Young girls of the antebellum period like Susie and Helen and Emily Witherell  sat by their mothers’ sides and struggled to manage a needle and thread, basting or hemming or working cross stitches.  Some of them created the hand-wrought samplers that hang now in textile collections, featuring alphabets or numbers or biblical quotations with colorful, tiny stitches painstakingly wrought by stubby little fingers at age eight or twelve or fourteen. Sewing was a necessity, but it was an art form as well.

February 14, 1851

Valentine from the 1870's by Esther Howland

Valentine from the 1870’s by Esther Howland

Feb 14th Friday  Mended a pair of pants for Oakes Angier & 

cut out some work for Susan.  Went to the store for a

pair of shoes for self & Susan.  Called on Miss Eaton

on my return met the Dr there.  He thinks she will 

live into March.  Has failed very much since I saw her

Passed the afternoon with Mrs Wales & Miss Lothrop in

the other part of the house.  Mr Jackson called here this eve.

Pleasant this morning, afternoon cloudy & a little rain

The 19th century descendants of the Puritans weren’t known for their celebratory spirit, so we shouldn’t wonder that Valentine’s Day went unrecognized at the Ames’s house.  Although the practice of sending a sweet message to one’s beloved had thrived in England for several decades, the concept was just gaining traction in the United States.

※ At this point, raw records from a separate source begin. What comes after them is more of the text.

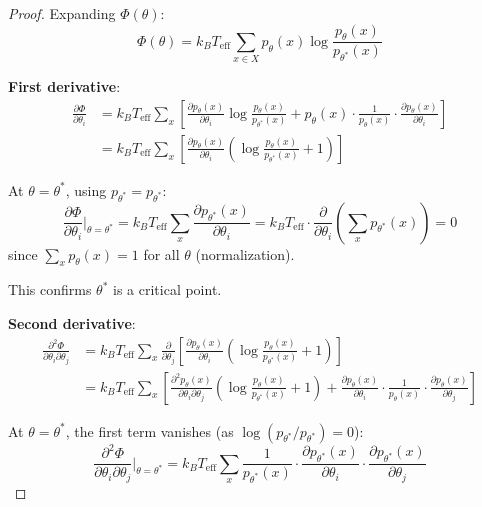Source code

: \documentclass[11pt]{article}
\begin{document}
\begin{proof}
Expanding $\Phi(\theta)$:
\begin{equation}
\Phi(\theta) = k_B T_{\text{eff}} \sum_{x \in X} p_\theta(x) \log \frac{p_\theta(x)}{p_{\theta^*}(x)}
\end{equation}

\textbf{First derivative}:
\begin{align}
\frac{\partial \Phi}{\partial \theta_i}
&= k_B T_{\text{eff}} \sum_{x} \left[ \frac{\partial p_\theta(x)}{\partial \theta_i} \log \frac{p_\theta(x)}{p_{\theta^*}(x)} + p_\theta(x) \cdot \frac{1}{p_\theta(x)} \cdot \frac{\partial p_\theta(x)}{\partial \theta_i} \right] \nonumber \\
&= k_B T_{\text{eff}} \sum_{x} \left[ \frac{\partial p_\theta(x)}{\partial \theta_i} \left( \log \frac{p_\theta(x)}{p_{\theta^*}(x)} + 1 \right) \right]
\end{align}

At $\theta = \theta^*$, using $p_{\theta^*} = p_{\theta^*}$:
\begin{equation}
\frac{\partial \Phi}{\partial \theta_i} \bigg|_{\theta = \theta^*}
= k_B T_{\text{eff}} \sum_{x} \frac{\partial p_{\theta^*}(x)}{\partial \theta_i}
= k_B T_{\text{eff}} \cdot \frac{\partial}{\partial \theta_i} \left( \sum_x p_{\theta^*}(x) \right)
= 0
\end{equation}
since $\sum_x p_\theta(x) = 1$ for all $\theta$ (normalization).

This confirms $\theta^*$ is a critical point.

\textbf{Second derivative}:
\begin{align}
\frac{\partial^2 \Phi}{\partial \theta_i \partial \theta_j}
&= k_B T_{\text{eff}} \sum_{x} \frac{\partial}{\partial \theta_j} \left[ \frac{\partial p_\theta(x)}{\partial \theta_i} \left( \log \frac{p_\theta(x)}{p_{\theta^*}(x)} + 1 \right) \right] \nonumber \\
&= k_B T_{\text{eff}} \sum_{x} \left[ \frac{\partial^2 p_\theta(x)}{\partial \theta_i \partial \theta_j} \left( \log \frac{p_\theta(x)}{p_{\theta^*}(x)} + 1 \right) + \frac{\partial p_\theta(x)}{\partial \theta_i} \cdot \frac{1}{p_\theta(x)} \cdot \frac{\partial p_\theta(x)}{\partial \theta_j} \right]
\end{align}

At $\theta = \theta^*$, the first term vanishes (as $\log(p_{\theta^*}/p_{\theta^*}) = 0$):
\begin{equation}
\frac{\partial^2 \Phi}{\partial \theta_i \partial \theta_j} \bigg|_{\theta = \theta^*}
= k_B T_{\text{eff}} \sum_{x} \frac{1}{p_{\theta^*}(x)} \cdot \frac{\partial p_{\theta^*}(x)}{\partial \theta_i} \cdot \frac{\partial p_{\theta^*}(x)}{\partial \theta_j}
\end{equation}


\end{proof}
\end{document}
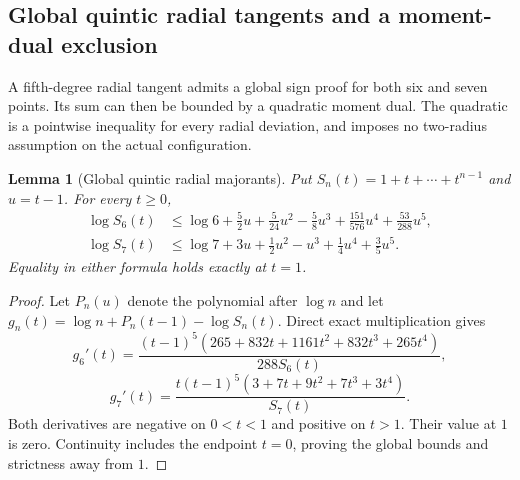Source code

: \documentclass[11pt]{article}
\newtheorem{lemma}[theorem]{Lemma}
\theoremstyle{remark}
\numberwithin{equation}{section}
\begin{document}
\subsection{Global quintic radial tangents and a moment-dual exclusion}
\label{sec:noorigin-oct8-quintic-radial}

A fifth-degree radial tangent admits a global sign proof for both
six and seven points. Its sum can then be bounded by a quadratic
moment dual. The quadratic is a pointwise inequality for every
radial deviation, and imposes no two-radius assumption on the
actual configuration.

\begin{lemma}[Global quintic radial majorants]
\label{lem:noorigin-oct8-quintic-majorants}
Put $S_n(t)=1+t+\cdots+t^{n-1}$ and $u=t-1$. For every $t\ge0$,
\begin{align*}
 \log S_6(t)&\le\log6+\frac52u+\frac5{24}u^2-\frac58u^3
                       +\frac{151}{576}u^4+\frac{53}{288}u^5,\\
 \log S_7(t)&\le\log7+3u+\frac12u^2-u^3+\frac14u^4+\frac35u^5.
\end{align*}
Equality in either formula holds exactly at $t=1$.
\end{lemma}
\begin{proof}
Let $P_n(u)$ denote the polynomial after $\log n$ and let
$g_n(t)=\log n+P_n(t-1)-\log S_n(t)$.
Direct exact multiplication gives
\[
 g_6'(t)=\frac{(t-1)^5(265+832t+1161t^2+832t^3+265t^4)}
                      {288S_6(t)},
\]
\[
 g_7'(t)=\frac{t(t-1)^5(3+7t+9t^2+7t^3+3t^4)}{S_7(t)}.
\]
Both derivatives are negative on $0<t<1$ and positive on $t>1$.
Their value at $1$ is zero. Continuity includes the endpoint
$t=0$, proving the global bounds and strictness away from $1$.
\end{proof}
\end{document}
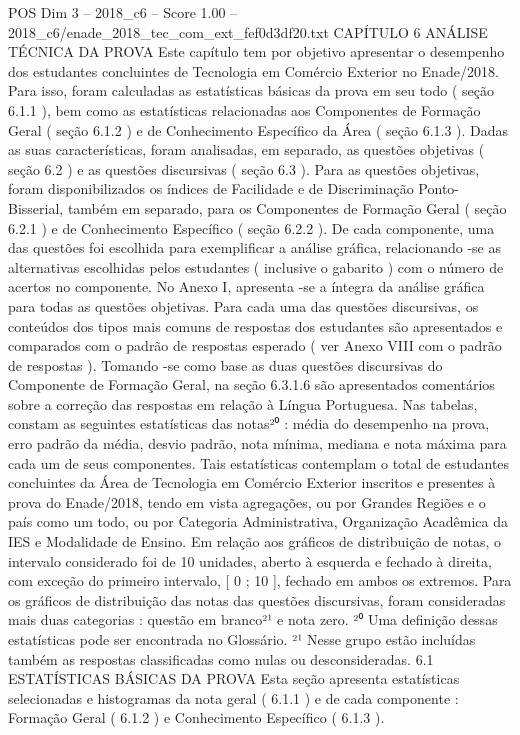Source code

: \begin{textsample}{POS Dim 3 – 2018\_c6 – Score 1.00 – 2018\_c6/enade\_2018\_tec\_com\_ext\_fef0d3df20.txt}  \label{ex:f3_pos_119}
CAPÍTULO 6 ANÁLISE TÉCNICA DA PROVA Este capítulo tem por objetivo apresentar o desempenho dos estudantes concluintes de Tecnologia em Comércio Exterior no Enade/2018.
Para isso, foram calculadas as estatísticas básicas da prova em seu todo ( seção 6.1.1 ), bem como as estatísticas relacionadas aos Componentes de Formação Geral ( seção 6.1.2 ) e de Conhecimento Específico da Área ( seção 6.1.3 ).
Dadas as suas características, foram analisadas, em separado, as questões objetivas ( seção 6.2 ) e as questões discursivas ( seção 6.3 ).
Para as questões objetivas, foram disponibilizados os índices de Facilidade e de Discriminação Ponto-Bisserial, também em separado, para os Componentes de Formação Geral ( seção 6.2.1 ) e de Conhecimento Específico ( seção 6.2.2 ).
De cada componente, uma das questões foi escolhida para exemplificar a análise gráfica, relacionando -se as alternativas escolhidas pelos estudantes ( inclusive o gabarito ) com o número de acertos no componente.
No Anexo I, apresenta -se a íntegra da análise gráfica para todas as questões objetivas.
Para cada uma das questões discursivas, os conteúdos dos tipos mais comuns de respostas dos estudantes são apresentados e comparados com o padrão de respostas esperado ( ver Anexo VIII com o padrão de respostas ).
Tomando -se como base as duas questões discursivas do Componente de Formação Geral, na seção 6.3.1.6 são apresentados comentários sobre a correção das respostas em relação à Língua Portuguesa.
Nas tabelas, constam as seguintes estatísticas das notas²⁰ : média do desempenho na prova, erro padrão da média, desvio padrão, nota mínima, mediana e nota máxima para cada um de seus componentes.
Tais estatísticas contemplam o total de estudantes concluintes da Área de Tecnologia em Comércio Exterior inscritos e presentes à prova do Enade/2018, tendo em vista agregações, ou por Grandes Regiões e o país como um todo, ou por Categoria Administrativa, Organização Acadêmica da IES e Modalidade de Ensino.
Em relação aos gráficos de distribuição de notas, o intervalo considerado foi de 10 unidades, aberto à esquerda e fechado à direita, com exceção do primeiro intervalo, [ 0 ; 10 ], fechado em ambos os extremos.
Para os gráficos de distribuição das notas das questões discursivas, foram consideradas mais duas categorias : questão em branco²¹ e nota zero. ²⁰ Uma definição dessas estatísticas pode ser encontrada no Glossário. ²¹ Nesse grupo estão incluídas também as respostas classificadas como nulas ou desconsideradas. 6.1 ESTATÍSTICAS BÁSICAS DA PROVA Esta seção apresenta estatísticas selecionadas e histogramas da nota geral ( 6.1.1 ) e de cada componente : Formação Geral ( 6.1.2 ) e Conhecimento Específico ( 6.1.3 ).

\end{textsample}

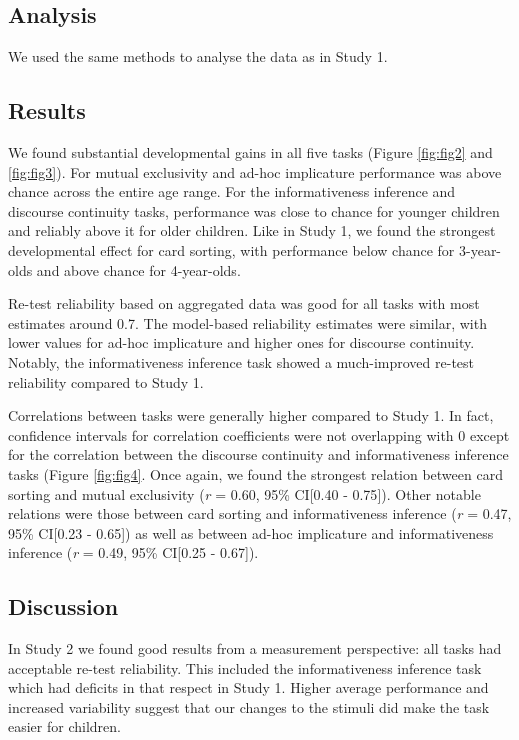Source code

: \documentclass[
  man,floatsintext]{apa6}
\begin{document}
\hypertarget{analysis-1}{%
\subsection{Analysis}\label{analysis-1}}

We used the same methods to analyse the data as in Study 1.

\hypertarget{results-1}{%
\subsection{Results}\label{results-1}}

We found substantial developmental gains in all five tasks (Figure \ref{fig:fig2} and \ref{fig:fig3}). For mutual exclusivity and ad-hoc implicature performance was above chance across the entire age range. For the informativeness inference and discourse continuity tasks, performance was close to chance for younger children and reliably above it for older children. Like in Study 1, we found the strongest developmental effect for card sorting, with performance below chance for 3-year-olds and above chance for 4-year-olds.

Re-test reliability based on aggregated data was good for all tasks with most estimates around 0.7. The model-based reliability estimates were similar, with lower values for ad-hoc implicature and higher ones for discourse continuity. Notably, the informativeness inference task showed a much-improved re-test reliability compared to Study 1.

Correlations between tasks were generally higher compared to Study 1. In fact, confidence intervals for correlation coefficients were not overlapping with 0 except for the correlation between the discourse continuity and informativeness inference tasks (Figure \ref{fig:fig4}. Once again, we found the strongest relation between card sorting and mutual exclusivity (\emph{r} = 0.60, 95\% CI{[}0.40 - 0.75{]}). Other notable relations were those between card sorting and informativeness inference (\emph{r} = 0.47, 95\% CI{[}0.23 - 0.65{]}) as well as between ad-hoc implicature and informativeness inference (\emph{r} = 0.49, 95\% CI{[}0.25 - 0.67{]}).

\hypertarget{discussion-1}{%
\subsection{Discussion}\label{discussion-1}}

In Study 2 we found good results from a measurement perspective: all tasks had acceptable re-test reliability. This included the informativeness inference task which had deficits in that respect in Study 1. Higher average performance and increased variability suggest that our changes to the stimuli did make the task easier for children.
\end{document}
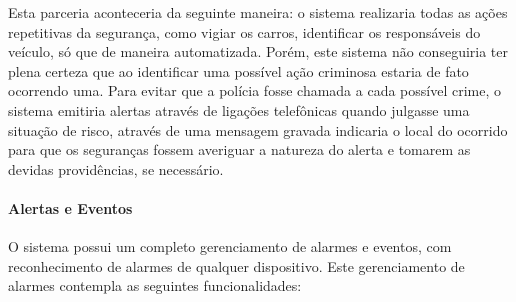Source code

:     Esta parceria aconteceria da seguinte maneira: o sistema realizaria todas as ações repetitivas da segurança, como vigiar os carros, identificar os responsáveis do veículo, só que de maneira automatizada. Porém, este sistema não conseguiria ter plena certeza que ao identificar uma possível ação criminosa estaria de fato ocorrendo uma. Para evitar que a polícia fosse chamada a cada possível crime, o sistema emitiria alertas através de ligações telefônicas quando julgasse uma situação de risco, através de uma mensagem gravada indicaria o local do ocorrido para que os seguranças fossem averiguar a natureza do alerta e tomarem as devidas providências, se necessário.
    
    \paragraph{Alertas e Eventos}
    O sistema possui um completo gerenciamento de alarmes e eventos, com reconhecimento de alarmes de qualquer dispositivo. Este gerenciamento de alarmes contempla as seguintes funcionalidades:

Personal Valentine greetings in the form of hand-written poems were familiar to many young people, but nothing was mass-produced until mid-century when a graduate of Mount Holyoke named Esther Howland, whose father was a stationer in Worcester, Massachusetts, developed and sold a lacy Valentine card, America’s first.  The idea took off and shortly thereafter, Graham’s American Monthly noted that “Saint Valentine’s Day […] has become, a national holyday.”   The idea hadn’t caught on at the shovel works, though; if it had, Oakes Ames probably would have seized the opportunity to buy one for his wife.

Evelina took a small step back into her social life today.  Not only was she able to call on Miss Eaton at the Holmes’s house, but she also got an update from the doctor, who confirmed that Miss Eaton was dying.  Miss Eaton did not yet have a “watch” on her, but the time would come when different friends and relatives would take turns sitting with her until she passed.

After her visit with Miss Eaton, Evelina relaxed into a sociable afternoon in “the other part of the house.”  With her sister-in-law Sarah Witherell, she chatted with two female acquaintances while rain returned outside.  In the evening, Mr. Jackson came to call.  He was probably the school master whose teaching had “lacked energy” last week when Evelina visited the local school.  Why was he calling?  Had he learned that Evelina was involved in the establishment of a private school?

February 6, 1851

Dance

Dance

Feb 6th Thursday  This forenoon was working about house & did

a little mending  Prepared some mince pie meat for baking

Have been into school this afternoon  There were but

about 50 schollars.  Mr Jackson appears to lack energy

Miss Lothrop appeared the best of the two.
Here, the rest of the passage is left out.